*WHAT YOU HAVE TO DO*:
Take every line from the listing below that includes "settings" and copy it.
RECORDS SHOWN section start
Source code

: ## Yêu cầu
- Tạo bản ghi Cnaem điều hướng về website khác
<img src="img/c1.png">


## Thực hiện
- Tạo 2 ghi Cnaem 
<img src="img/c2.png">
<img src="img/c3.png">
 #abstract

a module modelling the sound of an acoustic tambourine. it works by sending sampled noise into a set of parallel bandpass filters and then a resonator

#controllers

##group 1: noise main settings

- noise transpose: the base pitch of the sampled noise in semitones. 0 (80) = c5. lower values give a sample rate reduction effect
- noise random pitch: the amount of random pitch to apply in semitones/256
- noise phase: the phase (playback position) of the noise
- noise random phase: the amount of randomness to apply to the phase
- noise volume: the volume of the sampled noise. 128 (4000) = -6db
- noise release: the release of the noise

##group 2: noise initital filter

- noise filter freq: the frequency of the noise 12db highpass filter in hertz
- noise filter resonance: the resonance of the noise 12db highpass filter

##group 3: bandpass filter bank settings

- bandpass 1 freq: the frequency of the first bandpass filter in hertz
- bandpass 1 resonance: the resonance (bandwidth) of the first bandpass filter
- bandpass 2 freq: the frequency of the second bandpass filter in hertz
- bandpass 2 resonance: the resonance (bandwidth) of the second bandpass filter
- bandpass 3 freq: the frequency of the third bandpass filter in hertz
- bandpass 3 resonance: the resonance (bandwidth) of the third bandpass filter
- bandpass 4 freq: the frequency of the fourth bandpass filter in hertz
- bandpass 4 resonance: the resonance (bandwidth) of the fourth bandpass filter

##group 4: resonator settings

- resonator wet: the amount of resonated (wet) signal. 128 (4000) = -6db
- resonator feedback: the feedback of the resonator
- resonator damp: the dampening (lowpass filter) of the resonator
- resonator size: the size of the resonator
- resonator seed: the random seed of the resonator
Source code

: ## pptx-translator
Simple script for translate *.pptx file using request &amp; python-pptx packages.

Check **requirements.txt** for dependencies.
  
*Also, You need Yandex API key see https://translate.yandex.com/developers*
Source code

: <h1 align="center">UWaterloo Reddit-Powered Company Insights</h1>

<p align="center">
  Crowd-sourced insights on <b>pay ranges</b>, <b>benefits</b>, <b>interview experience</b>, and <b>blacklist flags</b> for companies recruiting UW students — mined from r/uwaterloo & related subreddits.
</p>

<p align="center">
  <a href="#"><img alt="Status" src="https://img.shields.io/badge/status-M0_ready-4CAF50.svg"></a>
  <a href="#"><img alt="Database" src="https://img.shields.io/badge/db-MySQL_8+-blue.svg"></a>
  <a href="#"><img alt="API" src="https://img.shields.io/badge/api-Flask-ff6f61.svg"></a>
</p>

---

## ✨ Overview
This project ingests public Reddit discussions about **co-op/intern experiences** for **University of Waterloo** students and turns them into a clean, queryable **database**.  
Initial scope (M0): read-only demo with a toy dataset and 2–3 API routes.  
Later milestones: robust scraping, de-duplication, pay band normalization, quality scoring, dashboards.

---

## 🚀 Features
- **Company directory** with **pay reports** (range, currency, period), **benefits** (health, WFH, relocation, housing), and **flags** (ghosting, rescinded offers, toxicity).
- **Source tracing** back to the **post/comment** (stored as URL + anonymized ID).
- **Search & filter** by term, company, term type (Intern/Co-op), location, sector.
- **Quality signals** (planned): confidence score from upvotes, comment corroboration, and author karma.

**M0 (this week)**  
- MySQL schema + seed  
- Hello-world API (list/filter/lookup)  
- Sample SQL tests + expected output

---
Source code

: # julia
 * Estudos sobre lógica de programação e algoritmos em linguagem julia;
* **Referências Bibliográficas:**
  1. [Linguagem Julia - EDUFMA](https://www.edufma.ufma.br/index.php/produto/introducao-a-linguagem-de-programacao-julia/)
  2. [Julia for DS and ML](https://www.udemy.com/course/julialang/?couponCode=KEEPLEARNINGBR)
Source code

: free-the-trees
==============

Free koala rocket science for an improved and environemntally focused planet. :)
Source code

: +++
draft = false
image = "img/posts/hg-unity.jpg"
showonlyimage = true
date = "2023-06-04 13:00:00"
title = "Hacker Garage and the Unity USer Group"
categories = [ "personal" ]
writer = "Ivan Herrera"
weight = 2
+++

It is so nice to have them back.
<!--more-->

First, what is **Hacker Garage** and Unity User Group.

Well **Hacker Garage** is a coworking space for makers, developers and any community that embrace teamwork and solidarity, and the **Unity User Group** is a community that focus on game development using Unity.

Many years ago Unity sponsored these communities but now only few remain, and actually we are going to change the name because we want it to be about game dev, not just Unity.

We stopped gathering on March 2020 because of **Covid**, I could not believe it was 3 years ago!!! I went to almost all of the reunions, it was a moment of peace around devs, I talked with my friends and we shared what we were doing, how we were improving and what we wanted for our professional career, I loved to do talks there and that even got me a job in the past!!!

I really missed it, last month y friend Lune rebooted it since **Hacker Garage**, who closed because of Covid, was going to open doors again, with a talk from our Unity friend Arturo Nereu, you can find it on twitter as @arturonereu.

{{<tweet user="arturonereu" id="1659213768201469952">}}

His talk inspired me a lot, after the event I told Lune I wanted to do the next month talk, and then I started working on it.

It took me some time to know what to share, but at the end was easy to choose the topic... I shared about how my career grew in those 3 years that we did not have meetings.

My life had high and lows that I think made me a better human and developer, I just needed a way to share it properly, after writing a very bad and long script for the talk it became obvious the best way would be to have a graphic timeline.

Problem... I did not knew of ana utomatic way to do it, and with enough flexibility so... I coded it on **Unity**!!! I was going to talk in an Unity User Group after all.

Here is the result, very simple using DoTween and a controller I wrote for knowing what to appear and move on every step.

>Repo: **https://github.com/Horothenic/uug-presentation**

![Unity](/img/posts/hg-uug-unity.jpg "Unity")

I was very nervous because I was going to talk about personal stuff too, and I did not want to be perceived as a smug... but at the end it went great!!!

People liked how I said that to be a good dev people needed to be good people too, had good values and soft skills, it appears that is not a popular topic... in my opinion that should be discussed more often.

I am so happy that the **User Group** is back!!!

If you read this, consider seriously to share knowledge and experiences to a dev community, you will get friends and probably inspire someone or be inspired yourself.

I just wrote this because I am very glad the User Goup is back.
RECORDS SHOWN section end
*SOLUTION FOR THIS EXERCISE*:
##group 1: noise main settings
##group 3: bandpass filter bank settings
##group 4: resonator settings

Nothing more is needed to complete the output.